### PROBLEM DESCRIPTION
Return the following from the records below: each line, word for word, starting with the line that contains "- Sub - Module: Process Description" and going on through the line that contains "18th December, 2022**", with nothing outside that range.

*** Block opens ***

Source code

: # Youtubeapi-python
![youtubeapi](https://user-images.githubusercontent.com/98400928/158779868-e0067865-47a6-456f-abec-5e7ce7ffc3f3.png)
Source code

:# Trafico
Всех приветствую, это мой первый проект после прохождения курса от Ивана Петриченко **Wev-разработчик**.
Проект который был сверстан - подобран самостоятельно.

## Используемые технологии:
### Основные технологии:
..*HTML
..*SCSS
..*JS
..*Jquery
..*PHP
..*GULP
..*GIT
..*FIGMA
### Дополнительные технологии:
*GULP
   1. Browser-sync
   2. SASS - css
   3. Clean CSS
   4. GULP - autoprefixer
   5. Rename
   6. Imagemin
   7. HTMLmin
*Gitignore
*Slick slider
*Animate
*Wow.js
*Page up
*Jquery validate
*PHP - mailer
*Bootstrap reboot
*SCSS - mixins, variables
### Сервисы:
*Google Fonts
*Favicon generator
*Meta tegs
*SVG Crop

*** Block closes ***
*** Block opens ***

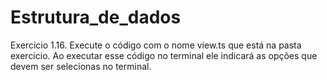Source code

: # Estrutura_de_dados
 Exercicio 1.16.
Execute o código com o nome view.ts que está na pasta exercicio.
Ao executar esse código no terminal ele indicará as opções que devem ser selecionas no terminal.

*** Block closes ***
*** Block opens ***

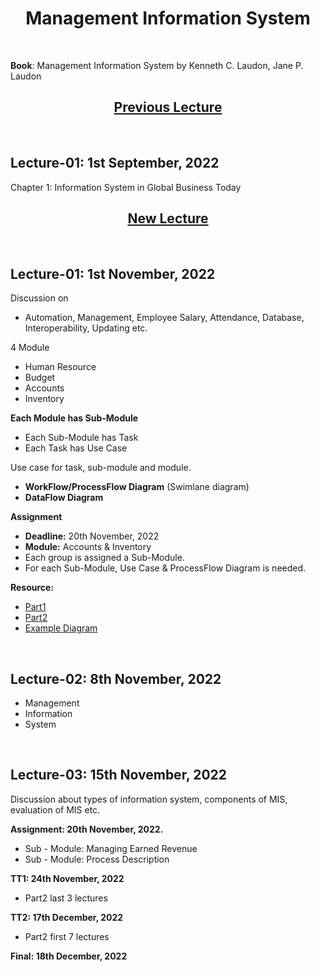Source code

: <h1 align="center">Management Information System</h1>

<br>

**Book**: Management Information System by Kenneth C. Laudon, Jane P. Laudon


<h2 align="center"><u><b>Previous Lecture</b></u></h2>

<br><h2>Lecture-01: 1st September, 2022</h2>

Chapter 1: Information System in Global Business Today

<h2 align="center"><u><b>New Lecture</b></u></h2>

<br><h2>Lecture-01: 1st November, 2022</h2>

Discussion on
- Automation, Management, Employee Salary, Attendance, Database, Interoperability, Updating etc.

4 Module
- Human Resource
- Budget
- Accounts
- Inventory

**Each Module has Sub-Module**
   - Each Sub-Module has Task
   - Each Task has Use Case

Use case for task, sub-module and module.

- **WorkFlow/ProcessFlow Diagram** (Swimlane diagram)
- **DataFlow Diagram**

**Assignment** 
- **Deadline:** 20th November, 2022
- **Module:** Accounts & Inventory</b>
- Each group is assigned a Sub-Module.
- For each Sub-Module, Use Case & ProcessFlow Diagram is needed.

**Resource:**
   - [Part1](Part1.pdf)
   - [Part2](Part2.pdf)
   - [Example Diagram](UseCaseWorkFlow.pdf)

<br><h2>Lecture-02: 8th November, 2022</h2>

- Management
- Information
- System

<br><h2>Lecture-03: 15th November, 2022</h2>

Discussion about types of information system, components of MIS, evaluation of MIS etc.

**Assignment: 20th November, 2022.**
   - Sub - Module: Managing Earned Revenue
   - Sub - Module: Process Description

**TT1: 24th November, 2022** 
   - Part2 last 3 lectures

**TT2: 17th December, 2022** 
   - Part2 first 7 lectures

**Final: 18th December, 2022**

*** Block closes ***

### ANSWER TO THIS PROBLEM
   - Sub - Module: Process Description

**TT1: 24th November, 2022** 
   - Part2 last 3 lectures

**TT2: 17th December, 2022** 
   - Part2 first 7 lectures

**Final: 18th December, 2022**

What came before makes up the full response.